And finally, if the old duke died first, and then my step-father, and my uncle last of all, then my step-father’s and my mother’s titles would have flown to my uncle and his wife, along with the duchy itself.

Unfortunately for history, what with persuading certain parties that the war was truly over, and the treaty negotiations, and the need to make camp, no-one recorded the time of my uncle’s passing until several hours after the fact.

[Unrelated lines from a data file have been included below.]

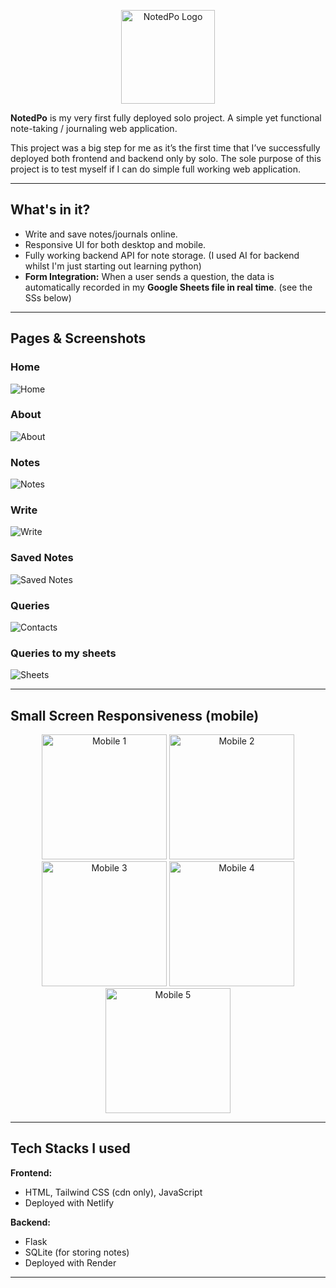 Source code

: <p align="center">
  <img src="loogo.png" alt="NotedPo Logo" width="150"/>
</p>


**NotedPo** is my very first fully deployed solo project. A simple yet functional note-taking / journaling web application.  

This project was a big step for me as it’s the first time that I’ve successfully deployed both frontend and backend only by solo. 
The sole purpose of this project is to test myself if I can do simple full working web application.

---

## What's in it?
- Write and save notes/journals online.  
- Responsive UI for both desktop and mobile.  
- Fully working backend API for note storage. (I used AI for backend whilst I'm just starting out learning python)
- **Form Integration:** When a user sends a question, the data is automatically recorded in my **Google Sheets file in real time**. (see the SSs below) 

---

## Pages & Screenshots  

### **Home**
![Home](homeB.jpg)

### **About**
![About](aboutB.jpg)

### **Notes**
![Notes](noteB.jpg)

### **Write**
![Write](writeB.jpg)

### **Saved Notes**
![Saved Notes](savedB.jpg)

### **Queries**
![Contacts](questionsB.jpg)

### **Queries to my sheets**
![Sheets](sheetsB.png)

---

## Small Screen Responsiveness (mobile) 

<p align="center">
  <img src="M1.PNG" alt="Mobile 1" width="200"/>
  <img src="M2.PNG" alt="Mobile 2" width="200"/>
  <img src="M3.PNG" alt="Mobile 3" width="200"/>
  <img src="M4.PNG" alt="Mobile 4" width="200"/>
  <img src="M5.PNG" alt="Mobile 5" width="200"/>
</p>

---

## Tech Stacks I used  

**Frontend:**  
- HTML, Tailwind CSS (cdn only), JavaScript  
- Deployed with Netlify 

**Backend:**  
- Flask 
- SQLite (for storing notes)  
- Deployed with Render  

---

And given that my mother, in the brief season of weddings and funerals that followed, disavowed all lands and honours in favour of her infant daughter - that’s me - and that my aunt had been handed more loose ends than even she could neatly braid, I was somehow left holding the title of the female presumptive heir to a vacant throne, even while the throne was not vacant, and I was not in actual fact the heir to anything.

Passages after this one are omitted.